TASK REQUIREMENTS: Copy down the listing below exactly, please, including every line.

DATA IN THIS EXERCISE:
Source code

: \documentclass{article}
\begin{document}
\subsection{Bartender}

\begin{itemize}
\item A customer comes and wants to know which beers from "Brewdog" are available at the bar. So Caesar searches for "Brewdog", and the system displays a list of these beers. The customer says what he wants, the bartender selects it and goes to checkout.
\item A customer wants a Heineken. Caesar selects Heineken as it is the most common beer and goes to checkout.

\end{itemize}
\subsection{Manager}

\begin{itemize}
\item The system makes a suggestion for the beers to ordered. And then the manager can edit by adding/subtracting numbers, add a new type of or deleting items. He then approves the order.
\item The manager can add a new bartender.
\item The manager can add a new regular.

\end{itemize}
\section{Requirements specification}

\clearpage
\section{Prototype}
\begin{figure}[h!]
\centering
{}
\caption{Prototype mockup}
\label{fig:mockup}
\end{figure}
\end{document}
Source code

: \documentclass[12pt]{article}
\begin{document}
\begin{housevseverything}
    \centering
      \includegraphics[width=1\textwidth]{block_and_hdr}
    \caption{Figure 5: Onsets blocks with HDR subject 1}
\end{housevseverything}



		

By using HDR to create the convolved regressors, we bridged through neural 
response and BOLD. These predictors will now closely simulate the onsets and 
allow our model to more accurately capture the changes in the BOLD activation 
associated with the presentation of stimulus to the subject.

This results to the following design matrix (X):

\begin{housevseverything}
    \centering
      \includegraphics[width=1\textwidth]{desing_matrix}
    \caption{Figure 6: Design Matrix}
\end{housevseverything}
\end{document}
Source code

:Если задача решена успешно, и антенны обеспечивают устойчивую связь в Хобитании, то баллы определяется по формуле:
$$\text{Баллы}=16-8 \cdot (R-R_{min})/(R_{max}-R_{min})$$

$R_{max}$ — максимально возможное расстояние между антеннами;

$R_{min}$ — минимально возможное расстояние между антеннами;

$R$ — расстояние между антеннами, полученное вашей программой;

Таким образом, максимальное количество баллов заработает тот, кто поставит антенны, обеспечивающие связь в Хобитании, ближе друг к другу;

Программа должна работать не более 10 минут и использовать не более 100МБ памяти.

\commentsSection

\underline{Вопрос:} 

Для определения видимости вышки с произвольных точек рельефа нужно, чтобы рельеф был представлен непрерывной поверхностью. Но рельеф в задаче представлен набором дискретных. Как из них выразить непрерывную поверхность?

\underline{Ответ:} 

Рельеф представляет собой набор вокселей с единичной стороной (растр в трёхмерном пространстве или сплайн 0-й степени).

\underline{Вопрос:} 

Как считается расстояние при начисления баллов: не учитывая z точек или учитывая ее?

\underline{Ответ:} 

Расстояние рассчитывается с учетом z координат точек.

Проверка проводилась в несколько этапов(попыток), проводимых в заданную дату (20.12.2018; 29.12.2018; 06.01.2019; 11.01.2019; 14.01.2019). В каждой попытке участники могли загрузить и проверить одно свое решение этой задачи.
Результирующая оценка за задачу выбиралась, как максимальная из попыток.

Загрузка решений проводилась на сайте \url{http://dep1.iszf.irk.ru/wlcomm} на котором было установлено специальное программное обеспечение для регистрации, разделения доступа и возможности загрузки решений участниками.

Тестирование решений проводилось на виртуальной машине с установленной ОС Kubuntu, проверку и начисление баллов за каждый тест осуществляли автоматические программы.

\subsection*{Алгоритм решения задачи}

RESPONSE BOX:
Source code

: \documentclass{article}
\begin{document}
\subsection{Bartender}

\begin{itemize}
\item A customer comes and wants to know which beers from "Brewdog" are available at the bar. So Caesar searches for "Brewdog", and the system displays a list of these beers. The customer says what he wants, the bartender selects it and goes to checkout.
\item A customer wants a Heineken. Caesar selects Heineken as it is the most common beer and goes to checkout.

\end{itemize}
\subsection{Manager}

\begin{itemize}
\item The system makes a suggestion for the beers to ordered. And then the manager can edit by adding/subtracting numbers, add a new type of or deleting items. He then approves the order.
\item The manager can add a new bartender.
\item The manager can add a new regular.

\end{itemize}
\section{Requirements specification}

\clearpage
\section{Prototype}
\begin{figure}[h!]
\centering
{}
\caption{Prototype mockup}
\label{fig:mockup}
\end{figure}
\end{document}
Source code

: \documentclass[12pt]{article}
\begin{document}
\begin{housevseverything}
    \centering
      \includegraphics[width=1\textwidth]{block_and_hdr}
    \caption{Figure 5: Onsets blocks with HDR subject 1}
\end{housevseverything}



		

By using HDR to create the convolved regressors, we bridged through neural 
response and BOLD. These predictors will now closely simulate the onsets and 
allow our model to more accurately capture the changes in the BOLD activation 
associated with the presentation of stimulus to the subject.

This results to the following design matrix (X):

\begin{housevseverything}
    \centering
      \includegraphics[width=1\textwidth]{desing_matrix}
    \caption{Figure 6: Design Matrix}
\end{housevseverything}
\end{document}
Source code

:Если задача решена успешно, и антенны обеспечивают устойчивую связь в Хобитании, то баллы определяется по формуле:
$$\text{Баллы}=16-8 \cdot (R-R_{min})/(R_{max}-R_{min})$$

$R_{max}$ — максимально возможное расстояние между антеннами;

$R_{min}$ — минимально возможное расстояние между антеннами;

$R$ — расстояние между антеннами, полученное вашей программой;

Таким образом, максимальное количество баллов заработает тот, кто поставит антенны, обеспечивающие связь в Хобитании, ближе друг к другу;

Программа должна работать не более 10 минут и использовать не более 100МБ памяти.

\commentsSection

\underline{Вопрос:} 

Для определения видимости вышки с произвольных точек рельефа нужно, чтобы рельеф был представлен непрерывной поверхностью. Но рельеф в задаче представлен набором дискретных. Как из них выразить непрерывную поверхность?

\underline{Ответ:} 

Рельеф представляет собой набор вокселей с единичной стороной (растр в трёхмерном пространстве или сплайн 0-й степени).

\underline{Вопрос:} 

Как считается расстояние при начисления баллов: не учитывая z точек или учитывая ее?

\underline{Ответ:} 

Расстояние рассчитывается с учетом z координат точек.

Проверка проводилась в несколько этапов(попыток), проводимых в заданную дату (20.12.2018; 29.12.2018; 06.01.2019; 11.01.2019; 14.01.2019). В каждой попытке участники могли загрузить и проверить одно свое решение этой задачи.
Результирующая оценка за задачу выбиралась, как максимальная из попыток.

Загрузка решений проводилась на сайте \url{http://dep1.iszf.irk.ru/wlcomm} на котором было установлено специальное программное обеспечение для регистрации, разделения доступа и возможности загрузки решений участниками.

Тестирование решений проводилось на виртуальной машине с установленной ОС Kubuntu, проверку и начисление баллов за каждый тест осуществляли автоматические программы.

\subsection*{Алгоритм решения задачи}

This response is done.